[Stored data]
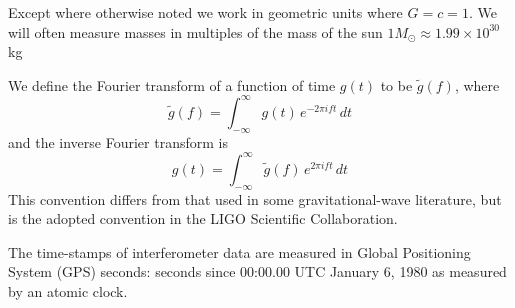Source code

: \documentclass[12pt,notitlepage]{report}
\newcommand{\msun}{M_\odot}
\begin{document}
\noindent Except where otherwise noted we work in geometric units where
$G=c=1$.  We will often measure masses in multiples of the mass of the
sun $1 \msun \approx 1.99 \times 10^{30}$ kg 

\vspace{0.5cm}

\noindent We define the Fourier transform of a function of time $g(t)$ to be
$\tilde{g}(f)$, where
%
\begin{equation*}
\tilde{g}(f)=\int_{-\infty}^\infty g(t)\, e^{- 2 \pi i f t}\, dt
\end{equation*}
%
and the inverse Fourier transform is
%
\begin{equation*}
g(t)=\int_{-\infty}^\infty \tilde{g}(f)\, e^{2 \pi i f t}\, dt
\end{equation*}
%
This convention differs from that used in some gravitational-wave
literature, but is the adopted convention in the LIGO Scientific
Collaboration.

\vspace{0.5cm}

\noindent The time-stamps of interferometer data are measured in
Global Positioning System (GPS) seconds: seconds since 00:00.00 UTC
January 6, 1980 as measured by an atomic clock.


\afterpreface

\label{ch:introduction}


\label{ch:theory}


\label{ch:ligo_detectors}


\label{ch:search}


\label{ch:comparison}


\label{ch:ninja1}


\label{ch:ninja2}


\label{ch:ninja2_results}


\label{ch:segdb}


\label{ch:detchar}


\label{ch:conclusions}


\appendix
{}
\label{ch:pn_waveforms}


\clearpage


\end{document}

▶ _TASK DIRECTIONS_: A verbatim copy of the data, free of pictures, is the expected answer.

▶ _WORKED SOLUTION_:
Source code

: \documentclass[12pt,notitlepage]{report}
\newcommand{\msun}{M_\odot}
\begin{document}
\noindent Except where otherwise noted we work in geometric units where
$G=c=1$.  We will often measure masses in multiples of the mass of the
sun $1 \msun \approx 1.99 \times 10^{30}$ kg 

\vspace{0.5cm}

\noindent We define the Fourier transform of a function of time $g(t)$ to be
$\tilde{g}(f)$, where
%
\begin{equation*}
\tilde{g}(f)=\int_{-\infty}^\infty g(t)\, e^{- 2 \pi i f t}\, dt
\end{equation*}
%
and the inverse Fourier transform is
%
\begin{equation*}
g(t)=\int_{-\infty}^\infty \tilde{g}(f)\, e^{2 \pi i f t}\, dt
\end{equation*}
%
This convention differs from that used in some gravitational-wave
literature, but is the adopted convention in the LIGO Scientific
Collaboration.

\vspace{0.5cm}

\noindent The time-stamps of interferometer data are measured in
Global Positioning System (GPS) seconds: seconds since 00:00.00 UTC
January 6, 1980 as measured by an atomic clock.


\afterpreface

\label{ch:introduction}


\label{ch:theory}


\label{ch:ligo_detectors}


\label{ch:search}


\label{ch:comparison}


\label{ch:ninja1}


\label{ch:ninja2}


\label{ch:ninja2_results}


\label{ch:segdb}


\label{ch:detchar}


\label{ch:conclusions}


\appendix
{}
\label{ch:pn_waveforms}


\clearpage


\end{document}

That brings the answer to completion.